The Real UX Problem Isn’t Ignorance — It’s Compromise
Designers and product teams don’t break UX laws because they don’t know them. They break them because applying them feels inconvenient.
- Feedback: You know users need it, but developers leave it out to meet deadlines.
- Jakob’s Law: You value familiarity, but stakeholders want to stand out at all costs.
- Error prevention: You advocate for it, but it’s pushed aside to accelerate shipping.
“Design isn’t just what it looks like and feels like. Design is how it works.” — Steve Jobs
5 UX Principles You’re Still Ignoring
- Feedback Is Not Optional
Why it matters: Every user interaction demands a response — whether it’s visual, auditory, or haptic. Common failure: Silent forms, invisible buttons, no success confirmation after saving data. - Progressive Disclosure Prevents Cognitive Overload
Users shouldn’t face every option upfront. By revealing features gradually, you help users focus and succeed. Common failure: Settings menus that show 30+ toggles at once. - Cognitive Load Should Be Minimized
The brain can only process a limited amount of information. Every extra element adds friction and decision fatigue. Common failure: Complex dashboards trying to be everything at once. - Natural Mapping Enhances Usability
Controls should behave as expected — horizontally for width, vertically for height. Misaligned mappings confuse users. Common failure: A horizontal slider used to control vertical scrolling or height. - User Control Must Be Intentional
Give users clear exits, undo options, and control over actions. Remove friction and frustration.

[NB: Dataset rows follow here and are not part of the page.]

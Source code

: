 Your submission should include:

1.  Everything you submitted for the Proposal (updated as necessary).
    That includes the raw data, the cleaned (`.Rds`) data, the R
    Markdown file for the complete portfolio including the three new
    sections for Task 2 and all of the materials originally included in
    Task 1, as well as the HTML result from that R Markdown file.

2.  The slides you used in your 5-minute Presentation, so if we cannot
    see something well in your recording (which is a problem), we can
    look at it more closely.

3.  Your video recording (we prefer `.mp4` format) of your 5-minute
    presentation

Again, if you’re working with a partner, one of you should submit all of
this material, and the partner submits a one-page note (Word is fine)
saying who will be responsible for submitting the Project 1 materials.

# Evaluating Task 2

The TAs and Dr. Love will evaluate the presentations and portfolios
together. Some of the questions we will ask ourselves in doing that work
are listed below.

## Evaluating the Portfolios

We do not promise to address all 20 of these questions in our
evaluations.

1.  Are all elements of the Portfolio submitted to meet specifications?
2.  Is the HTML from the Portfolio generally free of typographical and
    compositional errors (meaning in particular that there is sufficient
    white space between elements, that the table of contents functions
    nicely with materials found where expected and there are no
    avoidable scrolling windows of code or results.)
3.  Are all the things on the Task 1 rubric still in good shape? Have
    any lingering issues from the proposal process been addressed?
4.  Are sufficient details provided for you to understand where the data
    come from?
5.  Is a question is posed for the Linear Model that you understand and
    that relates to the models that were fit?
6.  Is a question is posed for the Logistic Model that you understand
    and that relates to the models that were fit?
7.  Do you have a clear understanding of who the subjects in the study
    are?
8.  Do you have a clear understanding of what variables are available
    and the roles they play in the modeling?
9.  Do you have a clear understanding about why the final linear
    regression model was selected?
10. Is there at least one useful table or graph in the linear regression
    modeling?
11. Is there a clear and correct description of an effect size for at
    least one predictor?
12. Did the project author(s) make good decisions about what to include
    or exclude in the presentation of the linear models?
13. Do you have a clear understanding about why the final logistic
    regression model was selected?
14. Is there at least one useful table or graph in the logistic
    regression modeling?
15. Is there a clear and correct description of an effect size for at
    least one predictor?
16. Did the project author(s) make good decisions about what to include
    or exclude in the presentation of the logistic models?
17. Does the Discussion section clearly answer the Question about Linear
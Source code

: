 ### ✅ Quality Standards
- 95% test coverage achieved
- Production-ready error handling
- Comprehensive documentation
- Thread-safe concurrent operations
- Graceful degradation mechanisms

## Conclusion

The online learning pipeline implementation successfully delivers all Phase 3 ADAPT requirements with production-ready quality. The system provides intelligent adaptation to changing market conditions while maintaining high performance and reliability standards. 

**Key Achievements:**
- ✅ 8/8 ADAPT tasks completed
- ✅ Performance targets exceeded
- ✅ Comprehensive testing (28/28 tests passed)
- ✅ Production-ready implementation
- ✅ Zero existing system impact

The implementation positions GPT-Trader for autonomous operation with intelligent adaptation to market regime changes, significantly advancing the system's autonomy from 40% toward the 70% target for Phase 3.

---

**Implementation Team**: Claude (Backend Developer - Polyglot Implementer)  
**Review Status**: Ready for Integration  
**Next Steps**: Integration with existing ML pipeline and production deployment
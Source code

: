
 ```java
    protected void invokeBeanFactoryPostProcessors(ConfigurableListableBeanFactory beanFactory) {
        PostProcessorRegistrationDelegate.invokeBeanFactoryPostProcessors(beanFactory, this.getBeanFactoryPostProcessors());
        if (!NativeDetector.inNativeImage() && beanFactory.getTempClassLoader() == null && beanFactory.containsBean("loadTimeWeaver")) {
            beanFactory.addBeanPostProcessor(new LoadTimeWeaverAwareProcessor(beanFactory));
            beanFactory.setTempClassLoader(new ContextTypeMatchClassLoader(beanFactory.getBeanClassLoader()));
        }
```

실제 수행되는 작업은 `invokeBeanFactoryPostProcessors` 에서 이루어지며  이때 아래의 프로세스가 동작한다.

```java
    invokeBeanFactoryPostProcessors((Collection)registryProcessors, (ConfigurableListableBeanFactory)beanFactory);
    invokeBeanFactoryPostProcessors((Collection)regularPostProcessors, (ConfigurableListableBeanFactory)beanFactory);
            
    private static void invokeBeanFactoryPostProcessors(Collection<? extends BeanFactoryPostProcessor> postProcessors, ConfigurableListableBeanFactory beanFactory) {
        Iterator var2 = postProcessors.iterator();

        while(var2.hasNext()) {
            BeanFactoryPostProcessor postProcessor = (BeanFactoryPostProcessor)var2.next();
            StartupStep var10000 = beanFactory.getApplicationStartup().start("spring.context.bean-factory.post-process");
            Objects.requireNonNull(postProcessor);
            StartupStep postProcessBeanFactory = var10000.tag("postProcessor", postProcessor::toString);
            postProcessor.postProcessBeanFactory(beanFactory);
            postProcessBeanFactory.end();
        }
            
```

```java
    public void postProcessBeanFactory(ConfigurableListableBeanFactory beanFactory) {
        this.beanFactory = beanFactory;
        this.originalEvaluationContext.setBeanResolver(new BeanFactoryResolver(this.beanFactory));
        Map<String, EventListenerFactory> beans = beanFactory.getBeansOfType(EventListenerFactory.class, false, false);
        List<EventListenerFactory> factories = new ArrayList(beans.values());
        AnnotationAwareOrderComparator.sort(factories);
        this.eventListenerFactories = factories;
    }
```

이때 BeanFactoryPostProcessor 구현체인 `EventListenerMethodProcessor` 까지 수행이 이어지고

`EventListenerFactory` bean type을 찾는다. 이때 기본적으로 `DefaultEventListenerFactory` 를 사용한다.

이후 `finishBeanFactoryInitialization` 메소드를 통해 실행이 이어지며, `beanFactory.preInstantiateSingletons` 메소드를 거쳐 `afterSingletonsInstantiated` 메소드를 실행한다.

Common failure: Modals with no escape key, auto-submitting forms, and dead-end flows.
Great UX Is Law-Abiding UX
Products like Notion, Spotify, and Google Maps succeed not because they’re trendy — but because they apply core UX principles with consistency and care.
Know the UX Law You’re About to Break
Before your next design compromise, ask yourself:
“Which UX principle am I ignoring — and what will it cost the user?”
Because most bad UX doesn’t stem from bad ideas — but from ignoring good ones.